> **Work request**
Gather each line of the entries below that includes "gave".

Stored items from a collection
▼

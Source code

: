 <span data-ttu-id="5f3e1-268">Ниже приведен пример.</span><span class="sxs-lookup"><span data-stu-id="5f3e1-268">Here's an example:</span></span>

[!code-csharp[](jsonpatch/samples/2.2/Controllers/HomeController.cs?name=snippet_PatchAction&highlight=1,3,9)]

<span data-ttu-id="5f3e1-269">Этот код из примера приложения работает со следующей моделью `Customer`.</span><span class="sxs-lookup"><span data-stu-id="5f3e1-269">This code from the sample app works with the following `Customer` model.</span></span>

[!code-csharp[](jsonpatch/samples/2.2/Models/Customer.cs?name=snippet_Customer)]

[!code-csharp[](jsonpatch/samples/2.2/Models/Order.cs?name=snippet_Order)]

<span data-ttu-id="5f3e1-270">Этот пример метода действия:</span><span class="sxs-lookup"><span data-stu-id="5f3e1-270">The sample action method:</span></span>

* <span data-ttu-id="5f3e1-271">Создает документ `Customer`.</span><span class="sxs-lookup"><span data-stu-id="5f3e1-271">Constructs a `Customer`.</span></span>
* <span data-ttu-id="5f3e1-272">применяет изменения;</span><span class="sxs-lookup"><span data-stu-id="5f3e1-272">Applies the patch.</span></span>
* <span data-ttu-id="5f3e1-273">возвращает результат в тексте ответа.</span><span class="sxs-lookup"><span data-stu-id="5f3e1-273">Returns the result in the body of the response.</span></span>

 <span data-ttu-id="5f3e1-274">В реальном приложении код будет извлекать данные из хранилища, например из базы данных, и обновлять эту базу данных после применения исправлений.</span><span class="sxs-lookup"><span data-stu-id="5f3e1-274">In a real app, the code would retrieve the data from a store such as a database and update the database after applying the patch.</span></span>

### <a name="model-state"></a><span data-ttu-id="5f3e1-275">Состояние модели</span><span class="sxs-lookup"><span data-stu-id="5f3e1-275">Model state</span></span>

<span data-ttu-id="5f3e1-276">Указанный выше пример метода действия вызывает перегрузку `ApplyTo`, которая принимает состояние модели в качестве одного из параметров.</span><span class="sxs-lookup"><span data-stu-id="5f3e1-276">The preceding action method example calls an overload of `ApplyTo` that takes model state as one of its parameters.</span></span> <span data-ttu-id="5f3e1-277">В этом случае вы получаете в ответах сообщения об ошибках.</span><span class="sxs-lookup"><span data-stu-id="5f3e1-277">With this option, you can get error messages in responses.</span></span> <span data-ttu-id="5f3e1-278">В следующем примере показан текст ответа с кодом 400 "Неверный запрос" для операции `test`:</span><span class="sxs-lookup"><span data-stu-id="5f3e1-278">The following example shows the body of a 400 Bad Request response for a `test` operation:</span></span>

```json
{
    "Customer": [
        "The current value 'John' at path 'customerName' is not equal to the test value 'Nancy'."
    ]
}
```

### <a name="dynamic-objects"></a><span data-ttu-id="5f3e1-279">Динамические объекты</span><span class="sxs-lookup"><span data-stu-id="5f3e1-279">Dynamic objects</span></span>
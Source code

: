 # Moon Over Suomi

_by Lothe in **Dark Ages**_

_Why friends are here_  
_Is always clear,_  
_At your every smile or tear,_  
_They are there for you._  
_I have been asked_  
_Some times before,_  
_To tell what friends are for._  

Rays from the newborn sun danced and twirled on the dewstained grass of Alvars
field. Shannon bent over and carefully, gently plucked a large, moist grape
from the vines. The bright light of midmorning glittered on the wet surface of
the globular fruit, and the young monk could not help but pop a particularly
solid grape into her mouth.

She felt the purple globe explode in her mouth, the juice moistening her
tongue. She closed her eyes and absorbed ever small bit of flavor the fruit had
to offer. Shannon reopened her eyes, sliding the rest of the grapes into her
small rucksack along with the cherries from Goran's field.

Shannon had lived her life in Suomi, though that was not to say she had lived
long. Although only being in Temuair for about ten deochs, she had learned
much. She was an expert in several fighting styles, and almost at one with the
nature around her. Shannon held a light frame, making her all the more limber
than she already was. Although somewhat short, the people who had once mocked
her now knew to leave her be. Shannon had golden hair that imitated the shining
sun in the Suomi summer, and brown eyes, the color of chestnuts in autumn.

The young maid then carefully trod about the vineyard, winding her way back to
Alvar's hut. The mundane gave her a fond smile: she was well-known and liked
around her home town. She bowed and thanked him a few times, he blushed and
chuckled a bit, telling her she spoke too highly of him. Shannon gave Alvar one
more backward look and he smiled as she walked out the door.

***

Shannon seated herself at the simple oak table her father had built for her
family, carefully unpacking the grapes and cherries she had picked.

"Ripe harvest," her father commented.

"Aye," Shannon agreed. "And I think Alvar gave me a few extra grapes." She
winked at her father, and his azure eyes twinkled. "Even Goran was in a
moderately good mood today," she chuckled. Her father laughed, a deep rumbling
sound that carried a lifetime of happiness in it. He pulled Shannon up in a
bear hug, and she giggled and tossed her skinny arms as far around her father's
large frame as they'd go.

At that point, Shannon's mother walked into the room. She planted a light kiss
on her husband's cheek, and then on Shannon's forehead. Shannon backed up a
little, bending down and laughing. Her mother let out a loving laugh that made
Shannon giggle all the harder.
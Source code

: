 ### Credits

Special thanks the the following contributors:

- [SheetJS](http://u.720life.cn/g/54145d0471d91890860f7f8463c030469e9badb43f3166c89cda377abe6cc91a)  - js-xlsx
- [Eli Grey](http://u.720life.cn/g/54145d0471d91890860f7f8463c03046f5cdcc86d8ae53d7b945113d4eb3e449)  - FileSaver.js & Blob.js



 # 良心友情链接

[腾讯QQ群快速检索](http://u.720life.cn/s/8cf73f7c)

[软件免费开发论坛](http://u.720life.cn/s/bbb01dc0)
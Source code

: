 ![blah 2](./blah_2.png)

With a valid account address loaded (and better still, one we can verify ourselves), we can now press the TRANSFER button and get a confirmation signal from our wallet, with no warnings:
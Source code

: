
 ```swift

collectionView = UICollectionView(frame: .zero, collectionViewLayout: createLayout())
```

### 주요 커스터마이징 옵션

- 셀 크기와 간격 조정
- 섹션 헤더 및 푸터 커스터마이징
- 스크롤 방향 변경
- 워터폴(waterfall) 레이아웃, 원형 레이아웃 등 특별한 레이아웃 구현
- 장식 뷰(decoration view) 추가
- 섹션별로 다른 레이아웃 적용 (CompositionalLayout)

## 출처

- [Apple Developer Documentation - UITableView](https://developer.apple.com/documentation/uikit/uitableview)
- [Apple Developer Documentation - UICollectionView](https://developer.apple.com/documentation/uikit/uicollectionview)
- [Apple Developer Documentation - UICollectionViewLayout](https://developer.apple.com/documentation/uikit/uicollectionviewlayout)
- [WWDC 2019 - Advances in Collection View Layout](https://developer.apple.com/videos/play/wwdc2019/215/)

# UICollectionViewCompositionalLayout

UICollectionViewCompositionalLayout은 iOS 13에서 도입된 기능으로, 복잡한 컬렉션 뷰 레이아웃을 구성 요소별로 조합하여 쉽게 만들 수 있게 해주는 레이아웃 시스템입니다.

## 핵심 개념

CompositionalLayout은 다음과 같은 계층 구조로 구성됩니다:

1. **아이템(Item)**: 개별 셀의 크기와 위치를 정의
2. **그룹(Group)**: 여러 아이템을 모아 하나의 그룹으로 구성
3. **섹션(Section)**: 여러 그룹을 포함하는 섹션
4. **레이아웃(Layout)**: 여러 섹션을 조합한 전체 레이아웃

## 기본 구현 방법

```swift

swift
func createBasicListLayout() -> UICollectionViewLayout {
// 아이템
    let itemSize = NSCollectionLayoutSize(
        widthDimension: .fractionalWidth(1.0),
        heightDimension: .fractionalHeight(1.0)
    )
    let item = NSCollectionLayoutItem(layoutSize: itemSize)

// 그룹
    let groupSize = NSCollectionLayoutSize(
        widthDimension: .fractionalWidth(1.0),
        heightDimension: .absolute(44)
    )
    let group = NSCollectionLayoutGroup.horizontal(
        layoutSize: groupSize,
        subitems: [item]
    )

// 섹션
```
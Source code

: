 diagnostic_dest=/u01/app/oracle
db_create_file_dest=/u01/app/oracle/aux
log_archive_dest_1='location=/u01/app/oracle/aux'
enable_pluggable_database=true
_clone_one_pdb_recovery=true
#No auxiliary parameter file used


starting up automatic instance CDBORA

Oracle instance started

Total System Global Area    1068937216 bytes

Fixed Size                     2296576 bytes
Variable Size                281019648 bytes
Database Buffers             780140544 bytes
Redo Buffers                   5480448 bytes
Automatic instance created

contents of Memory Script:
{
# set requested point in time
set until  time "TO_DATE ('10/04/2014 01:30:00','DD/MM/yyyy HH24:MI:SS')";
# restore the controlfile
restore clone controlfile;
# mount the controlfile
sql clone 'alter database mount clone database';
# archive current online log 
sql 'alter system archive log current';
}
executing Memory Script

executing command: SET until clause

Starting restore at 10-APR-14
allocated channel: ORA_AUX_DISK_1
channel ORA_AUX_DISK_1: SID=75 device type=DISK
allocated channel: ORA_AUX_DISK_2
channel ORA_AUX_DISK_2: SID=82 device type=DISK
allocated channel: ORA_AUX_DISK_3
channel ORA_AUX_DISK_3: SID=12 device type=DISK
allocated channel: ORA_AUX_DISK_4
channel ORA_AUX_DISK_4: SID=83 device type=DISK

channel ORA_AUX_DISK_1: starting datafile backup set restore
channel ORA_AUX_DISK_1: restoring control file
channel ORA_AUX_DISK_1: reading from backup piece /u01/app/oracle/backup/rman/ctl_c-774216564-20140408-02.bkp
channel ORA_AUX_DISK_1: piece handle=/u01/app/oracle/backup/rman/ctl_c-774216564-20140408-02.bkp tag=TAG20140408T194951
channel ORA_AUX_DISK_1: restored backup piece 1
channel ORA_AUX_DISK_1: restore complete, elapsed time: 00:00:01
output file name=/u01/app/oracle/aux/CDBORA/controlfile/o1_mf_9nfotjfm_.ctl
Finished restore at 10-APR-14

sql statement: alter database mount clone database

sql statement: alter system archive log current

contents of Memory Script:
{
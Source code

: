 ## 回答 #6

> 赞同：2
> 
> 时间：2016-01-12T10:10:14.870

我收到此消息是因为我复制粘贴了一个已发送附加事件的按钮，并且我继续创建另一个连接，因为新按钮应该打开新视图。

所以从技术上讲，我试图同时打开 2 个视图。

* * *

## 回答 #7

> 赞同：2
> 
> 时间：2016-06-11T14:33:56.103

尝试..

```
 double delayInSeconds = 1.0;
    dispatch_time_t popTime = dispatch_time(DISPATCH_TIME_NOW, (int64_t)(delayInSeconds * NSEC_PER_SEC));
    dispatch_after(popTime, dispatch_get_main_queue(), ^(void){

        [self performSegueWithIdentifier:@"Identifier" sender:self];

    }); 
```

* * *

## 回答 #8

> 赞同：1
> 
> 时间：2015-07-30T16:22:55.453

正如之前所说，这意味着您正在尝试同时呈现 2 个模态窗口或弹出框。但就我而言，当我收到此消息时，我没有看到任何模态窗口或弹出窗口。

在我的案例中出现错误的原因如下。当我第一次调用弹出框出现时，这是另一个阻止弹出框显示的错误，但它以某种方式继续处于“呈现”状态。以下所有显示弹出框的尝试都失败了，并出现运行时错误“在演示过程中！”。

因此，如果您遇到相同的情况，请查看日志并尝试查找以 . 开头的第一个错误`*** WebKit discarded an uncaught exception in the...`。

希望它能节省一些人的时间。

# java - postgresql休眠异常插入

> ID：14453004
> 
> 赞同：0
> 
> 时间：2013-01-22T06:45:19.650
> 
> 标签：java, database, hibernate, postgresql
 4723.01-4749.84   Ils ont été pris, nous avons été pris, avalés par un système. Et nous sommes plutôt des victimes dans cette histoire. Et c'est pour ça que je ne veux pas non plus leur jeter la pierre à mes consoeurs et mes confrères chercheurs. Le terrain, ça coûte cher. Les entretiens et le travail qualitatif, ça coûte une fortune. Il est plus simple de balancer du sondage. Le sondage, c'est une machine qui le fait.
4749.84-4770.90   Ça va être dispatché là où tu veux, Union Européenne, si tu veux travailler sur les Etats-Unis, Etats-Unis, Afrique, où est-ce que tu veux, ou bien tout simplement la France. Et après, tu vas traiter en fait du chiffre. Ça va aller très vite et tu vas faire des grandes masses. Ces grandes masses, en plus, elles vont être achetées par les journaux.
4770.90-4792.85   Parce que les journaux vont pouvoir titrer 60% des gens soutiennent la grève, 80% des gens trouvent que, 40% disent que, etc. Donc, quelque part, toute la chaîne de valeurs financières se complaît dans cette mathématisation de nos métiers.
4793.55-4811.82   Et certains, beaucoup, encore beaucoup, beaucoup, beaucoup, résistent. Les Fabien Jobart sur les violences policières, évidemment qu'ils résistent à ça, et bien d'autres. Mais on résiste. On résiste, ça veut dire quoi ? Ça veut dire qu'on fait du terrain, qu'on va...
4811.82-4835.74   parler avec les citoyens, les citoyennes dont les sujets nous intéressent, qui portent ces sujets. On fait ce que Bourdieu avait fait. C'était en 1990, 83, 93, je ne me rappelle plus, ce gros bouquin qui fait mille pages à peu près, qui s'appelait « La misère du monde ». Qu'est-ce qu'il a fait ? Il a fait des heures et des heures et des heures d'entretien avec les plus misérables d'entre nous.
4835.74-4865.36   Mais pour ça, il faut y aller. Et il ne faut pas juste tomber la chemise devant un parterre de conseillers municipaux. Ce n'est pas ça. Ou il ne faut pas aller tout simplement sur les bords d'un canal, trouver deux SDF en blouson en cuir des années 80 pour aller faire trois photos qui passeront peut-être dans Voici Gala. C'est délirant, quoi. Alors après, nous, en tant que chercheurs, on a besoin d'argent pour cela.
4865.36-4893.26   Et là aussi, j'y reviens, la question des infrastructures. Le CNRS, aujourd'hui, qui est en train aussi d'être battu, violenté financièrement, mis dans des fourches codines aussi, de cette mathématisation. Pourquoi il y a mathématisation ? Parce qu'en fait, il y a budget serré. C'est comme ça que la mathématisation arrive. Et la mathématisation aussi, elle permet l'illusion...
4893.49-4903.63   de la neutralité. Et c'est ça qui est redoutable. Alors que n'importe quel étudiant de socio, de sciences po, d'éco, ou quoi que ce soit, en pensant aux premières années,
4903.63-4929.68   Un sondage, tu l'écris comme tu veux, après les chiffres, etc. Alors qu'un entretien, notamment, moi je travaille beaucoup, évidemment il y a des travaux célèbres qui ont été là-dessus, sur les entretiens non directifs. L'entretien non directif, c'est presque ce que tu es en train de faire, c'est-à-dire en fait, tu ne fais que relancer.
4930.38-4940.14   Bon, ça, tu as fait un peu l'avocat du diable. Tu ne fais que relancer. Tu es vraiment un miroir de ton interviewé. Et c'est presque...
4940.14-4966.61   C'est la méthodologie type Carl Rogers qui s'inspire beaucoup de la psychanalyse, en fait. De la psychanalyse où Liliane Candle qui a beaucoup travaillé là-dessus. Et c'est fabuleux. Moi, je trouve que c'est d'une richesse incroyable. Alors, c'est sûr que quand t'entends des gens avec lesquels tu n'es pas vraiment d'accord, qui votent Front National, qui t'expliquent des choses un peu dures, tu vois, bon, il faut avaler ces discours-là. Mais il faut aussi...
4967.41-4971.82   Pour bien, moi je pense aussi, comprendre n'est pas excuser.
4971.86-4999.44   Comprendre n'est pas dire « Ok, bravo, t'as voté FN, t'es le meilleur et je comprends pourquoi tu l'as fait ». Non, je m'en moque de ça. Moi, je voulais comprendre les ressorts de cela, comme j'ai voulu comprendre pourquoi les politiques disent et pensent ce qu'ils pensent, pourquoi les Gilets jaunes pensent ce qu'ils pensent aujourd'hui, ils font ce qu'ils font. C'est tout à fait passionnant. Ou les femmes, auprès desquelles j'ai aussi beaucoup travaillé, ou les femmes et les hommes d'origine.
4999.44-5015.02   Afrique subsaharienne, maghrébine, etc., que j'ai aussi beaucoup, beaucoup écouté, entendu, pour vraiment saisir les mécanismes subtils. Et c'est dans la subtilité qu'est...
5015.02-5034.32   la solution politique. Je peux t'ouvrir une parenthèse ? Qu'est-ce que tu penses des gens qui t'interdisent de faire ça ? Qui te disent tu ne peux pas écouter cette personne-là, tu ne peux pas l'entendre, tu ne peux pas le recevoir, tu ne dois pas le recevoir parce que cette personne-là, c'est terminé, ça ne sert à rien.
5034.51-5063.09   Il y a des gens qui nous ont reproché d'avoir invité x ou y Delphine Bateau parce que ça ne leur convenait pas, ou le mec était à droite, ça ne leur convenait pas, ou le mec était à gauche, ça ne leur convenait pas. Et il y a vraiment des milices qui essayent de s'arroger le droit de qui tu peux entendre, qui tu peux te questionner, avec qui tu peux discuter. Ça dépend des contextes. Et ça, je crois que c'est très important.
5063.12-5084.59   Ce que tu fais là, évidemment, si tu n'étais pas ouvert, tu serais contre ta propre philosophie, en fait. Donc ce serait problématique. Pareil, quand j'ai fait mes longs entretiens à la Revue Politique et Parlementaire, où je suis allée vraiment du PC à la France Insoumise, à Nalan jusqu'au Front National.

▲

> **Answer box**
Alvar's hut. The mundane gave her a fond smile: she was well-known and liked
chuckled a bit, telling her she spoke too highly of him. Shannon gave Alvar one
"Aye," Shannon agreed. "And I think Alvar gave me a few extra grapes." She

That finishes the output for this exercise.